Sunday, December 21, 2014


Every Christmas I turn to the ”Dingley Dell” chapter in Dickens’s The Pickwick Papers, as if I needed any other reason to revisit that glorious novel. Although we sometimes forget that those particular pages do not directly concern a Christmas party but a wedding celebration, the spirit of the holiday prevails nonetheless. The Christmas spirit of charity and compassion and familial bonds is everywhere in his stories, no matter what the subject. The details of the Christmas story itself, as revealed in Luke, on the other hand, are noticeably absent, even in the ever-popular A Christmas Carol.

"It should not be imagined," wrote biographer Edgar Johnson, "that Christmas has for Dickens more than the very smallest connection with Christian dogma or theology." Dickens had been brought up in the Church of England (although his parents were not strict adherents). He claimed he learned at an early age to detest church ceremonies with their long-winded sermons and Sunday evening services. Being washed and scrubbed for these occasions was like being "steamed like a potato in the unventilated breath" of his hated minister and congregation, as he recalled, and he usually fell asleep during services.

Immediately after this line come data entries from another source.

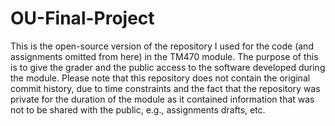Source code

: # OU-Final-Project
This is the open-source version of the repository I used for the code (and assignments omitted from here) in the TM470 module. The purpose of this is to give the grader and the public access to the software developed during the module. Please note that this repository does not contain the original commit history, due to time constraints and the fact that the repository was private for the duration of the module as it contained information that was not to be shared with the public, e.g., assignments drafts, etc.

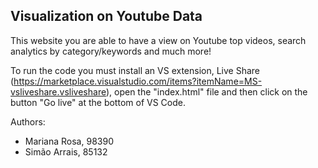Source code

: ## Visualization on Youtube Data 


This website you are able to have a view on Youtube top videos, search analytics by category/keywords and much more!


To run the code you must install an VS extension, Live Share (https://marketplace.visualstudio.com/items?itemName=MS-vsliveshare.vsliveshare), open the "index.html" file and then click on the button "Go live" at the bottom of VS Code.

Authors:
* Mariana Rosa, 98390
* Simão Arrais, 85132
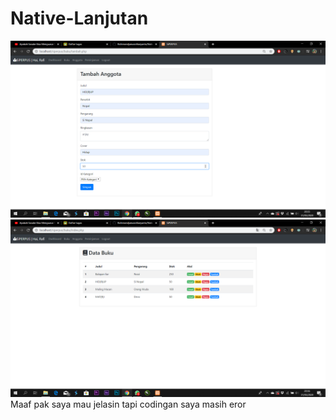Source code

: # Native-Lanjutan
![Alt Text](https://github.com/Richmondjanusrafiiaryanto/Native-Lanjutan/blob/master/Screenshot%20(915).png)
![Alt Text](https://github.com/Richmondjanusrafiiaryanto/Native-Lanjutan/blob/master/Screenshot%20(916).png)
Maaf pak saya mau jelasin tapi codingan saya masih eror

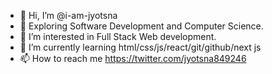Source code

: - 👋 Hi, I’m @i-am-jyotsna
- 👩 Exploring Software Development and Computer Science.
- 👀 I’m interested in Full Stack Web development.
- 🌱 I’m currently learning html/css/js/react/git/github/next js
- 📫 How to reach me https://twitter.com/jyotsna849246

<!---
i-am-jyotsna/i-am-jyotsna is a ✨ special ✨ repository because its `README.md` (this file) appears on your GitHub profile.
You can click the Preview link to take a look at your changes.
--->
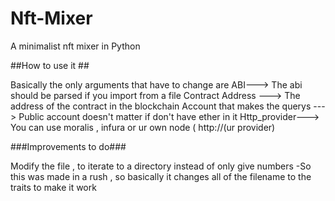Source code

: # Nft-Mixer
A minimalist nft mixer in Python

##How to use it ##

Basically the only arguments that have to change are 
ABI---> The abi should be parsed if you import from a file
Contract Address ---> The address of the contract in the blockchain
Account that makes the querys ---> Public account doesn't matter if don't have ether in it
Http_provider---> You can use moralis , infura or ur own node ( http://(ur provider)


###Improvements to do###

Modify the file , to iterate to a directory instead of only give numbers
  -So this was made in a rush , so basically it changes all of the filename to the traits to make it work
  


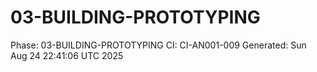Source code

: # 03-BUILDING-PROTOTYPING
Phase: 03-BUILDING-PROTOTYPING
CI: CI-AN001-009
Generated: Sun Aug 24 22:41:06 UTC 2025
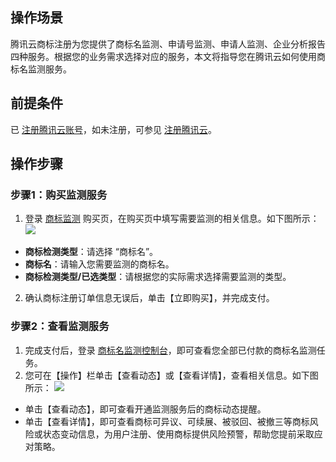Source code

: ## 操作场景
腾讯云商标注册为您提供了商标名监测、申请号监测、申请人监测、企业分析报告四种服务。根据您的业务需求选择对应的服务，本文将指导您在腾讯云如何使用商标名监测服务。


## 前提条件
已 [注册腾讯云账号](https://cloud.tencent.com/register?s_url=https%3A%2F%2Fcloud.tencent.com%2F)，如未注册，可参见 [注册腾讯云](https://cloud.tencent.com/document/product/378/17985)。

## 操作步骤
### 步骤1：购买监测服务
1. 登录 [商标监测](https://buy.cloud.tencent.com/monitoring/brand) 购买页，在购买页中填写需要监测的相关信息。如下图所示：
![](https://main.qcloudimg.com/raw/60c0e3ada006e2a74d3b1f8eff541e62.png)
 - **商标检测类型**：请选择 “商标名”。
 - **商标名**：请输入您需要监测的商标名。
 - **商标检测类型/已选类型**：请根据您的实际需求选择需要监测的类型。
2. 确认商标注册订单信息无误后，单击【立即购买】，并完成支付。

### 步骤2：查看监测服务
1. 完成支付后，登录 [商标名监测控制台](https://console.cloud.tencent.com/tmr/monitor/)，即可查看您全部已付款的商标名监测任务。
2. 您可在【操作】栏单击【查看动态】或【查看详情】，查看相关信息。如下图所示：
![](https://main.qcloudimg.com/raw/c960c6d8fa67a0c61d671544d14bc5d4.png)
 - 单击【查看动态】，即可查看开通监测服务后的商标动态提醒。
 - 单击【查看详情】，即可查看商标可异议、可续展、被驳回、被撤三等商标风险或状态变动信息，为用户注册、使用商标提供风险预警，帮助您提前采取应对策略。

As his most recent biographer, Fred Kaplan has noted, "he associated organized religion with stale custom at best, with repressive fanaticism at worst. He aspired to a religion of the heart that transcended sectarian dogma."
He found it in the celebration of Christmas. Its tradition of festive family celebrations and its spirit of mystery, mirth and charity supplied a fantasy refuge for the man whose own childhood and family had been so troubled and disrupted. "Indeed, throughout his adult life," writes John Mortimer, "[Dickens] thought of himself as a boy, as the child who had been wide-eyed in the theater and been maltreated in the blacking factory. The trouble with Ebenezer Scrooge, the Christmas-hating miser, is that he has completely lost touch with the child within him." In a more general sense, insisted G. K. Chesterton, that most genial and insightful of Dickens commentators, Dickens felt that Christmas was a tool in the battle against the stifling drabness of English industrialism: "In fighting for Christmas he was fighting for the old European festival, Pagan and Christian, for that trinity of eating, drinking and praying which to moderns appears irreverent."

Thus, Dickens poured all of his formidable energies into his Christmas stories. They readily reveal the contradictions in his mercurial and restless temperament. The deft and fragile touch in the tender whimsies of an early story, "The Christmas Tree," the toymaker's fantasies in The Cricket on the Hearth, and the cozy and warm tone of the Dingley Dell festivities in The Pickwick Papers contrasts sharply with the heavy-handed and forced heartiness of many of the seemingly endless eating and drinking scenes--such as the Cratchit family celebration in A Christmas Carol ("Never was there such a goose!"). Such excess prompted G. B. Shaw to sneer that Dickens sometimes leaves the reader with a kind of literary indigestion, as if stuffed with "the gorgings and guzzlings which make Christmas our annual national disgrace."

I close with a gentle reminder that the holiday season calls for renewed attention not to the endless array of adaptations of Dickens on film but to the prose itself. Then and now (and probably in times to come) those singing and metaphor-laden pages elude the clumsy craft of image-making on the screen.. . and provoke the singular pictures and feelings in our imaginations.